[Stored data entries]
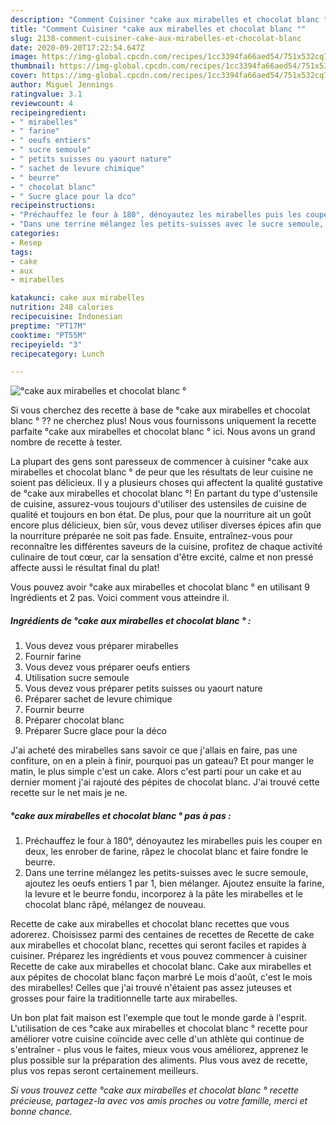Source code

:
 ```yaml
---
description: "Comment Cuisiner °cake aux mirabelles et chocolat blanc °"
title: "Comment Cuisiner °cake aux mirabelles et chocolat blanc °"
slug: 2138-comment-cuisiner-cake-aux-mirabelles-et-chocolat-blanc
date: 2020-09-20T17:22:54.647Z
image: https://img-global.cpcdn.com/recipes/1cc3394fa66aed54/751x532cq70/cake-aux-mirabelles-et-chocolat-blanc-photo-principale-de-la-recette.jpg
thumbnail: https://img-global.cpcdn.com/recipes/1cc3394fa66aed54/751x532cq70/cake-aux-mirabelles-et-chocolat-blanc-photo-principale-de-la-recette.jpg
cover: https://img-global.cpcdn.com/recipes/1cc3394fa66aed54/751x532cq70/cake-aux-mirabelles-et-chocolat-blanc-photo-principale-de-la-recette.jpg
author: Miguel Jennings
ratingvalue: 3.1
reviewcount: 4
recipeingredient:
- " mirabelles"
- " farine"
- " oeufs entiers"
- " sucre semoule"
- " petits suisses ou yaourt nature"
- " sachet de levure chimique"
- " beurre"
- " chocolat blanc"
- " Sucre glace pour la dco"
recipeinstructions:
- "Préchauffez le four à 180°, dénoyautez les mirabelles puis les couper en deux, les enrober de farine, râpez le chocolat blanc et faire fondre le beurre."
- "Dans une terrine mélangez les petits-suisses avec le sucre semoule, ajoutez les oeufs entiers 1 par 1, bien mélanger. Ajoutez ensuite la farine, la levure et le beurre fondu, incorporez à la pâte les mirabelles et le chocolat blanc râpé, mélangez de nouveau."
categories:
- Resep
tags:
- cake
- aux
- mirabelles

katakunci: cake aux mirabelles 
nutrition: 248 calories
recipecuisine: Indonesian
preptime: "PT17M"
cooktime: "PT55M"
recipeyield: "3"
recipecategory: Lunch

---
```



![°cake aux mirabelles et chocolat blanc °](https://img-global.cpcdn.com/recipes/1cc3394fa66aed54/751x532cq70/cake-aux-mirabelles-et-chocolat-blanc-photo-principale-de-la-recette.jpg)

Si vous cherchez des recette à base de °cake aux mirabelles et chocolat blanc ° ?? ne cherchez plus! Nous vous fournissons uniquement la recette parfaite °cake aux mirabelles et chocolat blanc ° ici. Nous avons un grand nombre de recette à tester.

La plupart des gens sont paresseux de commencer à cuisiner °cake aux mirabelles et chocolat blanc ° de peur que les résultats de leur cuisine ne soient pas délicieux. Il y a plusieurs choses qui affectent la qualité gustative de °cake aux mirabelles et chocolat blanc °! En partant du type d'ustensile de cuisine, assurez-vous toujours d'utiliser des ustensiles de cuisine de qualité et toujours en bon état. De plus, pour que la nourriture ait un goût encore plus délicieux, bien sûr, vous devez utiliser diverses épices afin que la nourriture préparée ne soit pas fade. Ensuite, entraînez-vous pour reconnaître les différentes saveurs de la cuisine, profitez de chaque activité culinaire de tout cœur, car la sensation d'être excité, calme et non pressé affecte aussi le résultat final du plat!

<!--inarticleads1-->

Vous pouvez avoir °cake aux mirabelles et chocolat blanc ° en utilisant 9 Ingrédients et 2 pas. Voici comment vous atteindre il.

##### Ingrédients de °cake aux mirabelles et chocolat blanc ° :

1. Vous devez vous préparer  mirabelles
1. Fournir  farine
1. Vous devez vous préparer  oeufs entiers
1. Utilisation  sucre semoule
1. Vous devez vous préparer  petits suisses ou yaourt nature
1. Préparer  sachet de levure chimique
1. Fournir  beurre
1. Préparer  chocolat blanc
1. Préparer  Sucre glace pour la déco


J&#39;ai acheté des mirabelles sans savoir ce que j&#39;allais en faire, pas une confiture, on en a plein à finir, pourquoi pas un gateau? Et pour manger le matin, le plus simple c&#39;est un cake. Alors c&#39;est parti pour un cake et au dernier moment j&#39;ai rajouté des pépites de chocolat blanc. J&#39;ai trouvé cette recette sur le net mais je ne. 

<!--inarticleads2-->

##### °cake aux mirabelles et chocolat blanc ° pas à pas :

1. Préchauffez le four à 180°, dénoyautez les mirabelles puis les couper en deux, les enrober de farine, râpez le chocolat blanc et faire fondre le beurre.
1. Dans une terrine mélangez les petits-suisses avec le sucre semoule, ajoutez les oeufs entiers 1 par 1, bien mélanger. Ajoutez ensuite la farine, la levure et le beurre fondu, incorporez à la pâte les mirabelles et le chocolat blanc râpé, mélangez de nouveau.


Recette de cake aux mirabelles et chocolat blanc recettes que vous adorerez. Choisissez parmi des centaines de recettes de Recette de cake aux mirabelles et chocolat blanc, recettes qui seront faciles et rapides à cuisiner. Préparez les ingrédients et vous pouvez commencer à cuisiner Recette de cake aux mirabelles et chocolat blanc. Cake aux mirabelles et aux pépites de chocolat blanc façon marbré Le mois d&#39;août, c&#39;est le mois des mirabelles! Celles que j&#39;ai trouvé n&#39;étaient pas assez juteuses et grosses pour faire la traditionnelle tarte aux mirabelles. 

<!--inarticleads1-->

<p>
Un bon plat fait maison est l'exemple que tout le monde garde à l'esprit. L'utilisation de ces °cake aux mirabelles et chocolat blanc ° recette pour améliorer votre cuisine coïncide avec celle d'un athlète qui continue de s'entraîner - plus vous le faites, mieux vous vous améliorez, apprenez le plus possible sur la préparation des aliments. Plus vous avez de recette, plus vos repas seront certainement meilleurs.
</p>

<p>
<i>Si vous trouvez cette °cake aux mirabelles et chocolat blanc ° recette précieuse, partagez-la avec vos amis proches ou votre famille, merci et bonne chance.</i>
</p>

YOUR ASSIGNMENT:
Where a line in the records above includes the string "photo", show it.

RESPONSE BELOW:
image: https://img-global.cpcdn.com/recipes/1cc3394fa66aed54/751x532cq70/cake-aux-mirabelles-et-chocolat-blanc-photo-principale-de-la-recette.jpg
thumbnail: https://img-global.cpcdn.com/recipes/1cc3394fa66aed54/751x532cq70/cake-aux-mirabelles-et-chocolat-blanc-photo-principale-de-la-recette.jpg
cover: https://img-global.cpcdn.com/recipes/1cc3394fa66aed54/751x532cq70/cake-aux-mirabelles-et-chocolat-blanc-photo-principale-de-la-recette.jpg
![°cake aux mirabelles et chocolat blanc °](https://img-global.cpcdn.com/recipes/1cc3394fa66aed54/751x532cq70/cake-aux-mirabelles-et-chocolat-blanc-photo-principale-de-la-recette.jpg)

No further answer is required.